AVAILABLE DATA
_ _ _
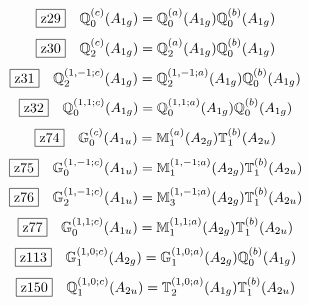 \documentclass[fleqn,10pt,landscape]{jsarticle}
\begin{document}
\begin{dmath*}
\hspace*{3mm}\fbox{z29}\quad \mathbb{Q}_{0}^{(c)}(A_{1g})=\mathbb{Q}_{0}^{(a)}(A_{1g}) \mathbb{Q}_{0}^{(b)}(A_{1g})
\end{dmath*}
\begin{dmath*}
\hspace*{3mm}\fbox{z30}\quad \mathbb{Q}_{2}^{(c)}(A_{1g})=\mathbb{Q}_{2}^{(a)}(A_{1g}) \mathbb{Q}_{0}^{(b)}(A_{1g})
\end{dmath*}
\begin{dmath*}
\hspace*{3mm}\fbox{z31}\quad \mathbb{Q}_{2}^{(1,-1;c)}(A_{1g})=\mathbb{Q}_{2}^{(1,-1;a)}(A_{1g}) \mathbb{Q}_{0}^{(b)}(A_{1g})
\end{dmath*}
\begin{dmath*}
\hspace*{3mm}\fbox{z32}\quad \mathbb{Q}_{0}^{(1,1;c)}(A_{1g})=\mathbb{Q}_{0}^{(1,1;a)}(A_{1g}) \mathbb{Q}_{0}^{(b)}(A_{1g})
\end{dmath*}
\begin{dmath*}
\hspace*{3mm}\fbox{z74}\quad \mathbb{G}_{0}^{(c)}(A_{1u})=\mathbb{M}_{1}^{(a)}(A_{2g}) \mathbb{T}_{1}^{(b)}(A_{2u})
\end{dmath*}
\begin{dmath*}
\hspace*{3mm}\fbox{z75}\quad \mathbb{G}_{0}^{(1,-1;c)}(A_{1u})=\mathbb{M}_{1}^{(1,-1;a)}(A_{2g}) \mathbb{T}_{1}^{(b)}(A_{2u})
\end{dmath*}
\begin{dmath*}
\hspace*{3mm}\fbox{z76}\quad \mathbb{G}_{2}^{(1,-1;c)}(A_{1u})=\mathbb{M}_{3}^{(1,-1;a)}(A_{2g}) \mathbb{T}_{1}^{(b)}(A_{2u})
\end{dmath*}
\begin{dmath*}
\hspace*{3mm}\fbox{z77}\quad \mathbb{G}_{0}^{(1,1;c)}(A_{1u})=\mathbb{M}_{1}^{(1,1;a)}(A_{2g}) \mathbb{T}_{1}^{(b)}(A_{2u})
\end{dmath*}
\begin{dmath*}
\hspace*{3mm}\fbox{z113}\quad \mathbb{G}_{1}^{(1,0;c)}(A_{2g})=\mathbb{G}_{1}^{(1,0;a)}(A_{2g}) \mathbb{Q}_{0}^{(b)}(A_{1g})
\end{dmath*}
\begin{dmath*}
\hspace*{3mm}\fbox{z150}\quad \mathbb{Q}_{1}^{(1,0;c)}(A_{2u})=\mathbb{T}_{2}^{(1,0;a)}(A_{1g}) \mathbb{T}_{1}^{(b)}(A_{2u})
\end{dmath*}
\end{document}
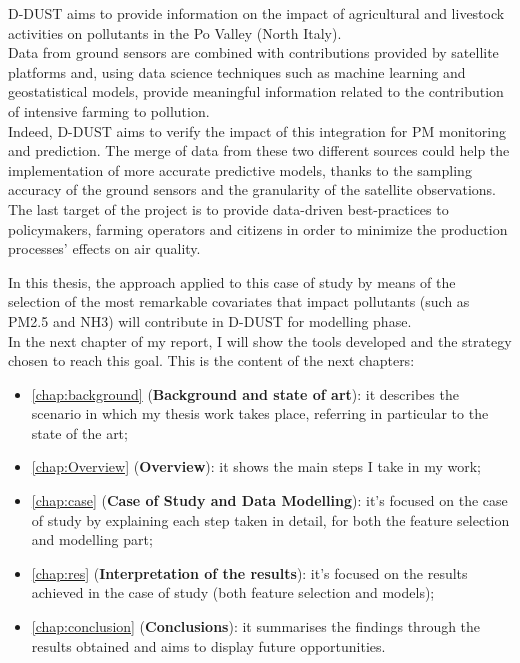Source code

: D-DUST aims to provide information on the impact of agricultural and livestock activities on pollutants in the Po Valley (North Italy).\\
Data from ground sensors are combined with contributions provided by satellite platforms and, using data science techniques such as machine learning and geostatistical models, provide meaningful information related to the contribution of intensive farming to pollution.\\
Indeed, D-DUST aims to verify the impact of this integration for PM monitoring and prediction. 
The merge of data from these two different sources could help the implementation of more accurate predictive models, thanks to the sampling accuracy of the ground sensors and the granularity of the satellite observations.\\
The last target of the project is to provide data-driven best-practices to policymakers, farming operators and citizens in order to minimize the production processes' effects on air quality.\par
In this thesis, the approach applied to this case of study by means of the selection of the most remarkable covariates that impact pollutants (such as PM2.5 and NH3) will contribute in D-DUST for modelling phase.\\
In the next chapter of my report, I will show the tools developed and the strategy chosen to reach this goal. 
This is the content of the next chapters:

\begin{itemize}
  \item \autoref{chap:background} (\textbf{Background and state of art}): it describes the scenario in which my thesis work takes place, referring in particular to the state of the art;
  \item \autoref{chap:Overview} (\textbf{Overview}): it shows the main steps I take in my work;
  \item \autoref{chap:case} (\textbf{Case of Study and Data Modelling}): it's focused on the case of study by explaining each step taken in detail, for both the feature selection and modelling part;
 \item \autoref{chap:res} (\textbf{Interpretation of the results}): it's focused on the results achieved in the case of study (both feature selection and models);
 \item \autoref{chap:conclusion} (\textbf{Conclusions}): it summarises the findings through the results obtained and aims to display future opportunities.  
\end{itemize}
_ _ _
REQUIRED WORK
Could you retype exactly the lines from the one containing "in my work;" through the final line of the data above, and no others?

FINISHED EXERCISE
  \item \autoref{chap:Overview} (\textbf{Overview}): it shows the main steps I take in my work;
  \item \autoref{chap:case} (\textbf{Case of Study and Data Modelling}): it's focused on the case of study by explaining each step taken in detail, for both the feature selection and modelling part;
 \item \autoref{chap:res} (\textbf{Interpretation of the results}): it's focused on the results achieved in the case of study (both feature selection and models);
 \item \autoref{chap:conclusion} (\textbf{Conclusions}): it summarises the findings through the results obtained and aims to display future opportunities.  
\end{itemize}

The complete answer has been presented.